Yesterday I got a call from a good friend from whom I haven’t heard in a while. He’s a fan of the blog and, after a bit, he gently chided me for the infrequency of posts lately. It is always nice for a writer to hear readers complaining that there should be more.
Of course, I had many excuses. Other projects (some involving the blog!), re-certifying with the IRS and VITA, disappearing to Latin America and generally goofing off.
But one of the more legitimate reasons is that as the blog has grown, so have the comments and questions. I’m grateful to receive them, but I’m also finding that much of the time and energy I have for writing here gets absorbed in responding. Not a complaint, but an observation. And a reminder, as I’ve said before, some of the best material to be found here is in the comments.
A while back I created this new section: Ask jlcollinsnh. There is fresh stuff up there almost every day now. So, if you haven’t already and are looking for more jlcollinsnh to read, check it out.
It is also a fine source for my Case Studies Series (see “categories” in the sidebar) including today’s.
This recent question appeared there and especially appealed to me. Ron’s mom, at 73, is certainly not an early retiree. In fact she didn’t even choose to retire. After 35 years her firm kicked her to the curb, with a lousy 12 week severance no less. It can happen to anybody. It has happened to me.
Fortunately, she was financially prepared and as it says in the song, she’s doin’ all right.
Her son writes:
My mother is 73.5 years old and was just terminated after a 35 year career as a legal secretary in Manhattan. She has saved pretty well and I just want to throw some numbers at you to see what you think.
She has 491K in a traditional 401K from her job. My brother has been managing those investments fairly conservatively within the plans offered and he made an 11% return last year.
She has 225K in a traditional IRA and her friend’s son has been managing the money and charging her .75% annually. He did not do as well and probably lost 1 or 2% on top of his fees last year.
He is also managing about 61K in a Roth for her as well. He is a bit of a pessimist and has her in gold among other hedge type investments.
Her expenses have been about $3K per month although that may rise with extra time on her hands. She has a pension of $900 per month and collects $1600 per month from social security.
She owns her coop apartment outright. She has 12 weeks severance and can then collect unemployment. She will now be responsible for her own health insurance.

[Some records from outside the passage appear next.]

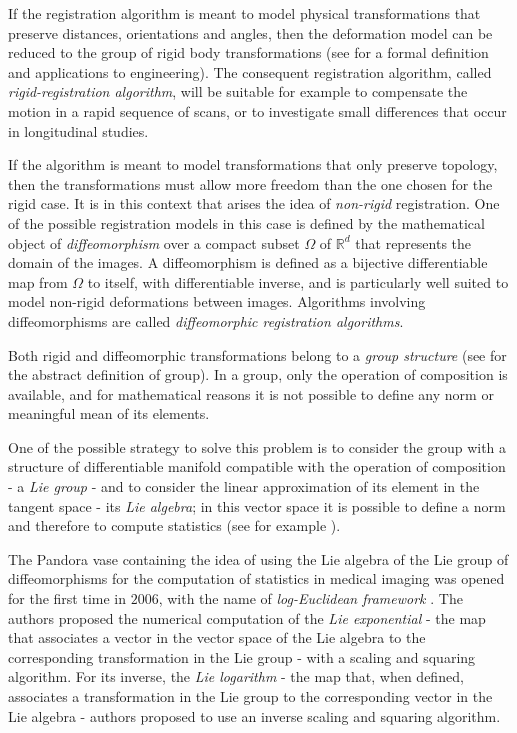 If the registration algorithm is meant to model physical transformations that preserve distances, orientations and angles, then the deformation model can be reduced to the group of rigid body transformations (see \cite{gallier2011geometric} for a formal definition and applications to engineering). The consequent registration algorithm, called \emph{rigid-registration algorithm}, will be suitable for example to compensate the motion in a rapid sequence of scans, or to investigate small differences that occur in longitudinal studies.

If the algorithm is meant to model transformations that only preserve topology, then the transformations must allow more freedom than the one chosen for the rigid case. It is in this context that arises the idea of \emph{non-rigid} registration. One of the possible registration models in this case is defined by the mathematical object of \emph{diffeomorphism} over a compact subset $\Omega$ of $\mathbb{R}^{d}$ that represents the domain of the images. A diffeomorphism is defined as a bijective differentiable map from $\Omega$ to itself, with differentiable inverse, and is particularly well suited to model non-rigid deformations between images. Algorithms involving diffeomorphisms are called \emph{diffeomorphic registration algorithms}.

Both rigid and diffeomorphic transformations belong to a \emph{group structure} (see \cite{artin2011algebra} for the abstract definition of group). In a group, only the operation of composition is available, and for mathematical reasons it is not possible to define any norm or meaningful mean of its elements. 

One of the possible strategy to solve this problem is to consider the group with a structure of differentiable manifold compatible with the operation of composition - a \emph{Lie group} - and to consider the linear approximation of its element in the tangent space - its \emph{Lie algebra}; in this vector space it is possible to define a norm and therefore to compute statistics (see for example \cite{lee2012introduction, arnold2006ordinary, warner, do1976differential, misner1973gravitation, holm2009geometric}).

The Pandora vase containing the idea of using the Lie algebra of the Lie group of diffeomorphisms for the computation of statistics in medical imaging was opened for the first time in $2006$, with the name of \emph{log-Euclidean framework} \cite{Arsigny:MRM:06}.
The authors proposed the numerical computation of the \emph{Lie exponential} - the map that associates a vector in the vector space of the Lie algebra to the corresponding transformation in the Lie group - with a scaling and squaring algorithm. For its inverse, the \emph{Lie logarithm} - the map that, when defined, associates a transformation in the Lie group to the corresponding vector in the Lie algebra - authors proposed to use an inverse scaling and squaring algorithm.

How would you invest this money to keep it safe and make it last another 20 years?
Thanks so much,
Hi Ron, and welcome!
To start off, your mother is in excellent financial shape.
Her annual expenses are 36k. She has 30k in income from her pension and SS, and 777k in invested assets. Using the 4% guideline these assets can provide another 31k, for a total of 61k in potential annual income. Far more than it seems she needs, even if she were to dramatically increase her spending by, say, 33% to 4k per month.
Using VTSAX as a benchmark, let’s first look at how her managers did. This is the total stock market index fund and it returned ~33% in 2013. Of course, 100% stocks is way too aggressive for your mother, but it is a useful point of reference.
- Your bother’s 11% return suggests to me he is managing your mother’s assets very, very conservatively, likely with a heavy bond concentration.
- Your friend’s son, based on your comment and his negative 1-2% return in last year’s raging bull, suggests he is investing for Armageddon. A very poor strategy should Armageddon fail to arrive.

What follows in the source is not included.